**WORK TASK**
With every line kept intact, print the entries that appear below.

[DATA SUPPLIED]

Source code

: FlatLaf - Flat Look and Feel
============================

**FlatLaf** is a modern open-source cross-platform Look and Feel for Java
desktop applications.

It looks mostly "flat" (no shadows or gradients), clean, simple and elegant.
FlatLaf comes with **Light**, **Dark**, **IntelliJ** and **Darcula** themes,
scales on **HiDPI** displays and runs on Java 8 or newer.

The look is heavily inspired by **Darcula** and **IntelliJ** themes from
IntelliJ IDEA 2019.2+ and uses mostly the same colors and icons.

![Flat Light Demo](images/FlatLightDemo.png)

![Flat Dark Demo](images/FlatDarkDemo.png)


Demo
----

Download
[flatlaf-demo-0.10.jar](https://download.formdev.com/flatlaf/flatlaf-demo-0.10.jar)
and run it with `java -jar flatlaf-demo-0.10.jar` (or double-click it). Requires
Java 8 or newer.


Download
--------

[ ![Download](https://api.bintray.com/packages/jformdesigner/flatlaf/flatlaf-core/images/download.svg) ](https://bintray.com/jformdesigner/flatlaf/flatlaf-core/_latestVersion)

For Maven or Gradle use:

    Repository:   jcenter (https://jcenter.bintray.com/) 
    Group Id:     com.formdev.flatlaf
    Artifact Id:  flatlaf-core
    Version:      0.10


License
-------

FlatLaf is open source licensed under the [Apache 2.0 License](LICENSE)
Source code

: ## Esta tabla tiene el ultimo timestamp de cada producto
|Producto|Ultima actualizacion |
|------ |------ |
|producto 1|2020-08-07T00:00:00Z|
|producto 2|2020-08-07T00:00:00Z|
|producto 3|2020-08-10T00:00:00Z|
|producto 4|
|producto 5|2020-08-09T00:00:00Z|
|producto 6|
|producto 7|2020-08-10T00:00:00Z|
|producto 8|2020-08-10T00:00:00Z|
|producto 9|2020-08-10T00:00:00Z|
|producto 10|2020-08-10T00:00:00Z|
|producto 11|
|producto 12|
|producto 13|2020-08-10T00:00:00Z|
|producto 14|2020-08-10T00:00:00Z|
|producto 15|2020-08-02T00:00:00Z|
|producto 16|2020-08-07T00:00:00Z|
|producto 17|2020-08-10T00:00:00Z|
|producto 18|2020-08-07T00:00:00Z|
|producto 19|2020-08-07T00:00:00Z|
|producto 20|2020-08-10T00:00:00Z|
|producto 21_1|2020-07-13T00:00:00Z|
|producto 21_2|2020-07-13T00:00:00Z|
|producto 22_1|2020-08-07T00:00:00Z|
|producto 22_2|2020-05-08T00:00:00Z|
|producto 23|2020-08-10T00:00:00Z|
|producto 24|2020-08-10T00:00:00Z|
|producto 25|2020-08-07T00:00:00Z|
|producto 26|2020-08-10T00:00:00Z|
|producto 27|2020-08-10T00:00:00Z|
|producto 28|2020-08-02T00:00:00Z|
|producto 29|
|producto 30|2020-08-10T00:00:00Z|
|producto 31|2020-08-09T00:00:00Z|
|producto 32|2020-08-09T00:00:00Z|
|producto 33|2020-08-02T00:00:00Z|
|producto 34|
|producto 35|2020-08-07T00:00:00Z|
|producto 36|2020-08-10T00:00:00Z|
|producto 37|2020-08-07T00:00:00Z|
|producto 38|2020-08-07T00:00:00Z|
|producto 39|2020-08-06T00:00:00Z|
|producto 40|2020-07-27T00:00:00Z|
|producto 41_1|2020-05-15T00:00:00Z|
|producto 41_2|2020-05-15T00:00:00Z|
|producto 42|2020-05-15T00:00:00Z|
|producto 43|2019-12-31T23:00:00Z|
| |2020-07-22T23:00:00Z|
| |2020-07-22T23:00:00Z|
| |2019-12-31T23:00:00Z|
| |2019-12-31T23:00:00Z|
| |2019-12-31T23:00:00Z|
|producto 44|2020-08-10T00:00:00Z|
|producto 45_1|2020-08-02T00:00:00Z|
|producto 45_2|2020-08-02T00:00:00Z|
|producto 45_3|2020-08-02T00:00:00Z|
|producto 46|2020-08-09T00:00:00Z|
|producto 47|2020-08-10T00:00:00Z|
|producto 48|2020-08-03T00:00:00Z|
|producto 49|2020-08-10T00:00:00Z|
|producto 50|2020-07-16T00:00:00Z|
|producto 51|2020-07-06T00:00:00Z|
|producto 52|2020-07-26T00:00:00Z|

[/DATA SUPPLIED]

**RESPONSE TO THIS TASK**
Source code

: FlatLaf - Flat Look and Feel
============================

**FlatLaf** is a modern open-source cross-platform Look and Feel for Java
desktop applications.

It looks mostly "flat" (no shadows or gradients), clean, simple and elegant.
FlatLaf comes with **Light**, **Dark**, **IntelliJ** and **Darcula** themes,
scales on **HiDPI** displays and runs on Java 8 or newer.

The look is heavily inspired by **Darcula** and **IntelliJ** themes from
IntelliJ IDEA 2019.2+ and uses mostly the same colors and icons.

![Flat Light Demo](images/FlatLightDemo.png)

![Flat Dark Demo](images/FlatDarkDemo.png)


Demo
----

Download
[flatlaf-demo-0.10.jar](https://download.formdev.com/flatlaf/flatlaf-demo-0.10.jar)
and run it with `java -jar flatlaf-demo-0.10.jar` (or double-click it). Requires
Java 8 or newer.


Download
--------

[ ![Download](https://api.bintray.com/packages/jformdesigner/flatlaf/flatlaf-core/images/download.svg) ](https://bintray.com/jformdesigner/flatlaf/flatlaf-core/_latestVersion)

For Maven or Gradle use:

    Repository:   jcenter (https://jcenter.bintray.com/) 
    Group Id:     com.formdev.flatlaf
    Artifact Id:  flatlaf-core
    Version:      0.10


License
-------

FlatLaf is open source licensed under the [Apache 2.0 License](LICENSE)
Source code

: ## Esta tabla tiene el ultimo timestamp de cada producto
|Producto|Ultima actualizacion |
|------ |------ |
|producto 1|2020-08-07T00:00:00Z|
|producto 2|2020-08-07T00:00:00Z|
|producto 3|2020-08-10T00:00:00Z|
|producto 4|
|producto 5|2020-08-09T00:00:00Z|
|producto 6|
|producto 7|2020-08-10T00:00:00Z|
|producto 8|2020-08-10T00:00:00Z|
|producto 9|2020-08-10T00:00:00Z|
|producto 10|2020-08-10T00:00:00Z|
|producto 11|
|producto 12|
|producto 13|2020-08-10T00:00:00Z|
|producto 14|2020-08-10T00:00:00Z|
|producto 15|2020-08-02T00:00:00Z|
|producto 16|2020-08-07T00:00:00Z|
|producto 17|2020-08-10T00:00:00Z|
|producto 18|2020-08-07T00:00:00Z|
|producto 19|2020-08-07T00:00:00Z|
|producto 20|2020-08-10T00:00:00Z|
|producto 21_1|2020-07-13T00:00:00Z|
|producto 21_2|2020-07-13T00:00:00Z|
|producto 22_1|2020-08-07T00:00:00Z|
|producto 22_2|2020-05-08T00:00:00Z|
|producto 23|2020-08-10T00:00:00Z|
|producto 24|2020-08-10T00:00:00Z|
|producto 25|2020-08-07T00:00:00Z|
|producto 26|2020-08-10T00:00:00Z|
|producto 27|2020-08-10T00:00:00Z|
|producto 28|2020-08-02T00:00:00Z|
|producto 29|
|producto 30|2020-08-10T00:00:00Z|
|producto 31|2020-08-09T00:00:00Z|
|producto 32|2020-08-09T00:00:00Z|
|producto 33|2020-08-02T00:00:00Z|
|producto 34|
|producto 35|2020-08-07T00:00:00Z|
|producto 36|2020-08-10T00:00:00Z|
|producto 37|2020-08-07T00:00:00Z|
|producto 38|2020-08-07T00:00:00Z|
|producto 39|2020-08-06T00:00:00Z|
|producto 40|2020-07-27T00:00:00Z|
|producto 41_1|2020-05-15T00:00:00Z|
|producto 41_2|2020-05-15T00:00:00Z|
|producto 42|2020-05-15T00:00:00Z|
|producto 43|2019-12-31T23:00:00Z|
| |2020-07-22T23:00:00Z|
| |2020-07-22T23:00:00Z|
| |2019-12-31T23:00:00Z|
| |2019-12-31T23:00:00Z|
| |2019-12-31T23:00:00Z|
|producto 44|2020-08-10T00:00:00Z|
|producto 45_1|2020-08-02T00:00:00Z|
|producto 45_2|2020-08-02T00:00:00Z|
|producto 45_3|2020-08-02T00:00:00Z|
|producto 46|2020-08-09T00:00:00Z|
|producto 47|2020-08-10T00:00:00Z|
|producto 48|2020-08-03T00:00:00Z|
|producto 49|2020-08-10T00:00:00Z|
|producto 50|2020-07-16T00:00:00Z|
|producto 51|2020-07-06T00:00:00Z|
|producto 52|2020-07-26T00:00:00Z|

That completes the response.